De Blasio rolls out opioid plan in South Bronx neighborhood where Daily News chronicled heroin use

De Blasio rolls out opioid plan in South Bronx neighborhood where Daily News chronicled heroin use

Mayor de Blasio rolled out a plan aimed at beating back the opioid epidemic in the South Bronx  just blocks from a once-notorious shooting gallery where the struggle of addicts was chronicled by the Daily News.

“The Bronx has a history of dealing with some of the toughest challenges in this city but not getting the support it deserved. And that is part of why we still have a lot of work to do here,” de Blasio said Wednesday at a press conference in the Melrose neighborhood. The South Bronx has the highest rate of overdose deaths in the city twice the rate of the rest of the city, officials said.
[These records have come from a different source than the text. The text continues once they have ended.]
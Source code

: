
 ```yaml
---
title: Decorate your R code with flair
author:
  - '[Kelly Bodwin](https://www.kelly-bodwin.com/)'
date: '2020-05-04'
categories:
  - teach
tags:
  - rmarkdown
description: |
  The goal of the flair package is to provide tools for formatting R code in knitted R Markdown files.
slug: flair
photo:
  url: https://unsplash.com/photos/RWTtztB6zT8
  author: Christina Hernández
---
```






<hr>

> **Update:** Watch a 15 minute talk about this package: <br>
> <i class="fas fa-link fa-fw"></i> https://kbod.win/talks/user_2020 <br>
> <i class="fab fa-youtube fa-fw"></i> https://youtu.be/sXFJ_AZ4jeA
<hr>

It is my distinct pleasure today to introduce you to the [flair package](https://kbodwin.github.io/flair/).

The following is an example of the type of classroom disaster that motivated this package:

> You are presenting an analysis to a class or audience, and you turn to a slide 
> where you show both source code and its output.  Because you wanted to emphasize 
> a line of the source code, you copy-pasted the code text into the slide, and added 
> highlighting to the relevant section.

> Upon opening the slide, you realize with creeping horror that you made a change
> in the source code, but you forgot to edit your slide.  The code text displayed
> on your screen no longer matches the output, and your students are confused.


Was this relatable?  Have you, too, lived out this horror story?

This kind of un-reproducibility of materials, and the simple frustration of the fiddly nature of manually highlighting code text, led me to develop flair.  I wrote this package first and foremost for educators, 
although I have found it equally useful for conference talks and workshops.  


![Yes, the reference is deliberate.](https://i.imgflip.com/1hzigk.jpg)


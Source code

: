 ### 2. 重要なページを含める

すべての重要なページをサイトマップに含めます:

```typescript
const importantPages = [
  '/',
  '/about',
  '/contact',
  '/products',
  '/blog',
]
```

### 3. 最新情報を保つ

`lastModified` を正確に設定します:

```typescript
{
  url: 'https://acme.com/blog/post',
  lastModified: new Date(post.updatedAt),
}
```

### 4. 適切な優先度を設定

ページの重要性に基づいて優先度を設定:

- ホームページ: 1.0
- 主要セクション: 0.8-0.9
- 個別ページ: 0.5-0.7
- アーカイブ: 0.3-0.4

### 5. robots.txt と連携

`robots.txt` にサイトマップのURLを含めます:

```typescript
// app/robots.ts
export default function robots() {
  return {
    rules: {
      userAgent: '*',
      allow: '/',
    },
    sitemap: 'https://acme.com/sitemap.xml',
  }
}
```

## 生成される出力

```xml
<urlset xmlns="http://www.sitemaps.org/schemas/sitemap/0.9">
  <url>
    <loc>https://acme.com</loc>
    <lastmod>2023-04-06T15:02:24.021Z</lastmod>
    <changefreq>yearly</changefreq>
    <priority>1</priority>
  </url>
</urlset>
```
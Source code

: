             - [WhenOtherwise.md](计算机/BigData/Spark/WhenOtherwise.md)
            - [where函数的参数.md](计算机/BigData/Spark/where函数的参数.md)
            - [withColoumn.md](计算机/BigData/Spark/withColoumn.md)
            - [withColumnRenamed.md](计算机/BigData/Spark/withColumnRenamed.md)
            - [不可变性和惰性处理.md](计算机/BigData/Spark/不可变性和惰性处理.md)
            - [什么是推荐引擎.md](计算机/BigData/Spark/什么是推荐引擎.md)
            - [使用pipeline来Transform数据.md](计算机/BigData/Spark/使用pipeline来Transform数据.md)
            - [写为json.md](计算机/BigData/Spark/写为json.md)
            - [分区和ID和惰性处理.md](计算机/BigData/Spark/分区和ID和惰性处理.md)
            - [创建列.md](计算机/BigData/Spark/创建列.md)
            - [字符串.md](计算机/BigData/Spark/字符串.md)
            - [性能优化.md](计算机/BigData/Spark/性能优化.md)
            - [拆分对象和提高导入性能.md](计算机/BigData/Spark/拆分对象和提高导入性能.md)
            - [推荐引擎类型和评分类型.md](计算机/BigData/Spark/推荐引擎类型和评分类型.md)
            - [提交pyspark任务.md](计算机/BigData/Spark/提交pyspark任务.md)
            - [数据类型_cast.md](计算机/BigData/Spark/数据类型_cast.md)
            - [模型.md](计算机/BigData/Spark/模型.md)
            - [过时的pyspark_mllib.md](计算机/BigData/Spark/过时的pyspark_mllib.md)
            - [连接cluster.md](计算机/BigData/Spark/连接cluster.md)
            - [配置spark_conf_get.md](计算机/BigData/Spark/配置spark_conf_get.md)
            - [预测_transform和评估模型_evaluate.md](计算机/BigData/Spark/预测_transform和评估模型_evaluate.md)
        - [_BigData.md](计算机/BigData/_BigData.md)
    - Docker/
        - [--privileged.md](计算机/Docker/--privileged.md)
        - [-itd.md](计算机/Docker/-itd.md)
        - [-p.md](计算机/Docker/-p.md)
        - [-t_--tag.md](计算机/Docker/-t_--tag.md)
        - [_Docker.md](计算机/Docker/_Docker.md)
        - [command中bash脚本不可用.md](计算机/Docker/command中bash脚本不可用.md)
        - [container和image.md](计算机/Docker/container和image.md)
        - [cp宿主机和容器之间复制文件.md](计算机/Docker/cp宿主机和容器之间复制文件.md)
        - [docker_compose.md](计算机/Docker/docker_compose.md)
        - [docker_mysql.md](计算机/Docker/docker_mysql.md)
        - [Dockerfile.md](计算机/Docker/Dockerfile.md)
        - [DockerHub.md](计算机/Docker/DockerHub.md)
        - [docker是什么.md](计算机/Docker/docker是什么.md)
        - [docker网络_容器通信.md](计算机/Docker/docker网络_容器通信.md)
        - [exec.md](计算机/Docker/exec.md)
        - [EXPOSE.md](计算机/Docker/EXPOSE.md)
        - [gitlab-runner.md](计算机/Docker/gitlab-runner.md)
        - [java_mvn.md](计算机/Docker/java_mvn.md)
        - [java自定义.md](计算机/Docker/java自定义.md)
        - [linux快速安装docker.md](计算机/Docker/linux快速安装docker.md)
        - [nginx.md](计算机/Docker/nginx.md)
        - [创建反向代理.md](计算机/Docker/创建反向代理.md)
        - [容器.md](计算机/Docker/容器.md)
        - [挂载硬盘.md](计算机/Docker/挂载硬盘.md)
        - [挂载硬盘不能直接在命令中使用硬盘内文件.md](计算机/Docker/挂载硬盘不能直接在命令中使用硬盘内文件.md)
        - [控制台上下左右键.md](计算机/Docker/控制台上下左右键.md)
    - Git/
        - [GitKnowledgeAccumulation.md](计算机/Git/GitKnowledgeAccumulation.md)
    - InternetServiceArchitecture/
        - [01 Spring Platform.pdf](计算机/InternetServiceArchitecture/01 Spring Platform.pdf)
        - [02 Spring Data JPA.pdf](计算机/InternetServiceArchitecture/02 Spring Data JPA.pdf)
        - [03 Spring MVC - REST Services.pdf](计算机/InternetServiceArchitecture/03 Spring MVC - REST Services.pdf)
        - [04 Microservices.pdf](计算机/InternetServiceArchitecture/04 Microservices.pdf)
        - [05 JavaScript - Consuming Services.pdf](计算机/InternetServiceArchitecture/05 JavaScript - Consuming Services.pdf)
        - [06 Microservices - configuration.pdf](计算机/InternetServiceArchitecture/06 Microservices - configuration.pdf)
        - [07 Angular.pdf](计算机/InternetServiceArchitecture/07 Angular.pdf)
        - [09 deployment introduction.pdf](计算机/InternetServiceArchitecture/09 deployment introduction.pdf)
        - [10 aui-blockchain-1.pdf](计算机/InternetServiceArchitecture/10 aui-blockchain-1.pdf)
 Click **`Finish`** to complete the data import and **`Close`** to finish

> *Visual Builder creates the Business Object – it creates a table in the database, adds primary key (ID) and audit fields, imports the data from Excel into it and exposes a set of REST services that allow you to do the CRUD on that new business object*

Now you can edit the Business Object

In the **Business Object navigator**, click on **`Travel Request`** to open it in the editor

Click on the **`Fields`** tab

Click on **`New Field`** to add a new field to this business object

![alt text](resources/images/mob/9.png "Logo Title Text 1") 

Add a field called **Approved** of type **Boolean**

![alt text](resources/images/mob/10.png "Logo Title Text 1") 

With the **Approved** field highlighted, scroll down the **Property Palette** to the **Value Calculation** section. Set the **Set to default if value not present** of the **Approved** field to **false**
But de Blasio said he was rolling out a more “aggressive” approach to meet people where they are, involving local hospitals, peer advocates, harm reduction groups and clergy in the effort to help people struggling with addiction. That, he said, was based on efforts that had been successful in Staten Island  a borough different from the South Bronx in many ways but also ravaged by opioid abuse.
“What we saw work in Staten Island can certainly work here,” de Blasio said.
De Blasio was just blocks from an abandoned railroad cut dubbed “the hole” that had long been home to heroin addicts and which the News wrote about last May. Hizzoner said spots like that are no longer being tolerated.
“Our strategy is not to allow those kind of abandoned areas to exist any longer,” he said, through work with the police, health, sanitation and homeless services departments to “disband” encampments.
“That was a notorious location that was there for years I think even decades, decades. So the challenge that now connects to this announcement today is OK, so you got those folks away from what was a horrible, dangerous, permanent trap of addiction – now they’re out in the broader community we have to reach them,” de Blasio said. “We have to reach them in ways that are different than what we did before.”
That’s because more “passive” approaches like having centers people could visit — have not worked, de Blasio said. Those who might not listen to a health department staffer may be receptive to advice from a former addict working as a peer advocate in harm reduction, or a member of the clergy.
“Everyone needs to be reached a different way, but what we will not tolerate, once we know of any place that has become a location, we’re not going to allow those kinds of locations to exist in this city,” de Blasio said. “That was something that was true in the 70s, the 80s, the 90s, even the last decade we don’t accept that.”
But Marty Rogers, 63, a neighborhood resident and founder of the Take Back the Hub Committee, said that while the city had cleaned up the abandoned railroad cut, it hadn’t opened new beds in treatment centers for those who had used the location. People have simply begun using drugs out in the open, he said.
“They were offered no Plan B, there was no alternative, there was no contingency plan — and these folks are on the bubble of existence, so they created their own Plan B,” Rogers said.
The result, he said, is people sleeping on cardboard in doorways, urinating and defecating on sidewalks, and leaving behind dozens of needles. During the press conference, Rogers shook a bottle he’d filled with needles and their orange caps. It took him 20 minutes to round them up on his way, he said.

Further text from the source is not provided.